Neil Cox, kapitan lądowej drużyny Vestas Wind, jest ostrożnym optymistą, jeśli chodzi o powrót duńskiej drużyny do gry, ale wszystko wskazuje na to, że jest ona na dobrej drodze.
Zespół, którego jacht poniósł poważne szkody podczas 2 etapu VOR po zderzeniu z rafą koralową na Oceanie Indyjskim, odbudowuje go w stoczni Persico w Bergamo (Włochy).
Harmonogram jest bardzo napięty, bowiem drużyna zamierza wrócić do wyścigu na ostatnie dwa etapy.

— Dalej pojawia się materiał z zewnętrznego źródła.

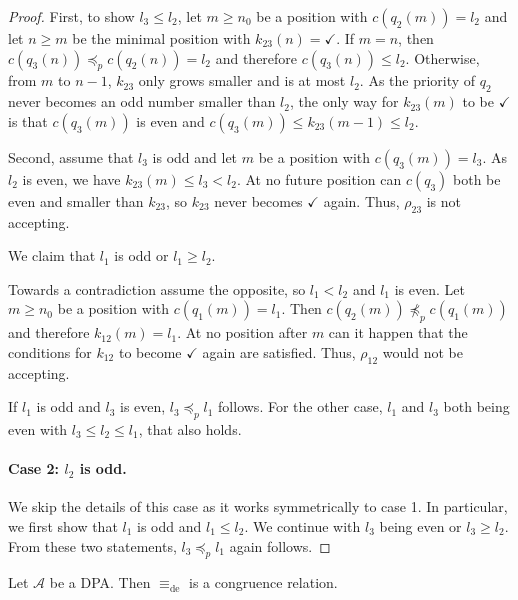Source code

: \begin{proof}
	First, to show $l_3 \leq l_2$, let $m \geq n_0$ be a position with $c(q_2(m)) = l_2$ and let $n \geq m$ be the minimal position with $k_{23}(n) = \checkmark$. If $m = n$, then $c(q_3(n)) \preceq_p c(q_2(n)) = l_2$ and therefore $c(q_3(n)) \leq l_2$. Otherwise, from $m$ to $n-1$, $k_{23}$ only grows smaller and is at most $l_2$. As the priority of $q_2$ never becomes an odd number smaller than $l_2$, the only way for $k_{23}(m)$ to be $\checkmark$ is that $c(q_3(m))$ is even and $c(q_3(m)) \leq k_{23}(m-1) \leq l_2$.
	
	Second, assume that $l_3$ is odd and let $m$ be a position with $c(q_3(m)) = l_3$. As $l_2$ is even, we have $k_{23}(m) \leq l_3 < l_2$. At no future position can $c(q_3)$ both be even and smaller than $k_{23}$, so $k_{23}$ never becomes $\checkmark$ again. Thus, $\rho_{23}$ is not accepting.
	
	We claim that $l_1$ is odd or $l_1 \geq l_2$.
	
	Towards a contradiction assume the opposite, so $l_1 < l_2$ and $l_1$ is even. Let $m \geq n_0$ be a position with $c(q_1(m)) = l_1$. Then $c(q_2(m)) \not\preceq_p c(q_1(m))$ and therefore $k_{12}(m) = l_1$. At no position after $m$ can it happen that the conditions for $k_{12}$ to become $\checkmark$ again are satisfied. Thus, $\rho_{12}$ would not be accepting.
	
	If $l_1$ is odd and $l_3$ is even, $l_3 \preceq_p l_1$ follows. For the other case, $l_1$ and $l_3$ both being even with $l_3 \leq l_2 \leq l_1$, that also holds.
	
	\paragraph{Case 2: $l_2$ is odd.} We skip the details of this case as it works symmetrically to case 1. In particular, we first show that $l_1$ is odd and $l_1 \leq l_2$. We continue with $l_3$ being even or $l_3 \geq l_2$. From these two statements, $l_3 \preceq_p l_1$ again follows.
\end{proof}

\begin{lem}
	Let $\mathcal{A}$ be a DPA. Then $\equiv_\text{de}$ is a congruence relation.
\end{lem}


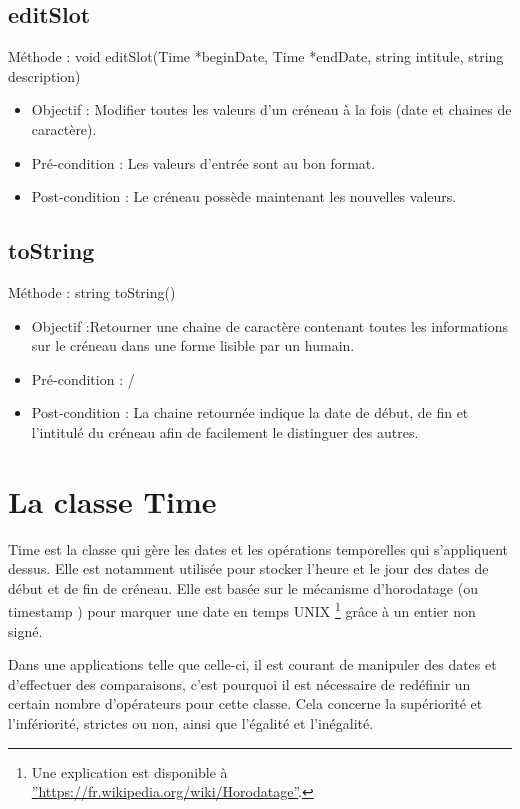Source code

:    		\subsection*{editSlot}
            Méthode : void editSlot(Time *beginDate, Time *endDate, string intitule, string description)
			\begin{itemize}
				\item Objectif  : Modifier toutes les valeurs d'un créneau à la fois (date et chaines de caractère).
				\item Pré-condition : Les valeurs d'entrée sont au bon format.
				\item Post-condition : Le créneau possède maintenant les nouvelles valeurs.
			\end{itemize}
			
   		\subsection*{toString}
            Méthode : string toString()
			\begin{itemize}
				\item Objectif  :Retourner une chaine de caractère contenant toutes les informations sur le créneau dans une forme lisible par un humain.
				\item Pré-condition : /
				\item Post-condition : La chaine retournée indique la date de début, de fin et l'intitulé du créneau afin de facilement le distinguer des autres.
			\end{itemize}

	\section{La classe Time}  
        Time est la classe qui gère les dates et les opérations temporelles qui s'appliquent dessus. Elle est notamment utilisée pour stocker l'heure et le jour des dates de début et de fin de créneau. Elle est basée sur le mécanisme d'horodatage (ou \og timestamp \fg{}) pour marquer une date en temps UNIX \footnote{Une explication est disponible à \hyperref[cette adresse]{''https://fr.wikipedia.org/wiki/Horodatage''}.} grâce à un entier non signé.
        
        Dans une applications telle que celle-ci, il est courant de manipuler des dates et d'effectuer des comparaisons, c'est pourquoi il est nécessaire de redéfinir un certain nombre d'opérateurs pour cette classe. Cela concerne la supériorité et l'infériorité, strictes ou non, ainsi que l'égalité et l'inégalité.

Cox ma nadzieję, że pomimo czekającej ich ciężkiej pracy i naglących terminów, Vestas Wind uda się osiągnąć cel: „Przed nami jeszcze wiele trudnych dni, ale jesteśmy zdeterminowani. Podstawowa struktura jachtu jest zachowana. Powierzchnia kadłuba jest gotowa, mamy zespół, który przygotowuje ją do malowania – uzupełnia jakiekolwiek defekty przed nałożeniem podkładu. Kiedy to będzie zrobione, chcemy zapewnić dostęp do jachtu ekipom Diverse, Navtec, Livewire i Cariboni (zajmującymi się elementami takimi jak elektronika i hydraulika). Nadal otrzymujemy niezbędne wyposażenie i wsparcie Green Marine i VOR, którzy nie tylko przekazują nam części, ale również dostarczają informacji.”
Tymczasem, prace naprawcze na jachtach biorących udział w niesławnym etapie 5 przebiegają bez większych zakłóceń. Maszt na jachcie drużyny Dongfeng, który złamał się podczas tego etapu, właśnie jest wymieniany. Caudrelier i jego załoga spodziewają się, że jacht znajdzie się na wodzie przed sobotnim wyścigiem w porcie.
Pozostałe drużyny również mają drobne uszkodzenia do naprawy, ale przez weekendem będą w idealnym stanie.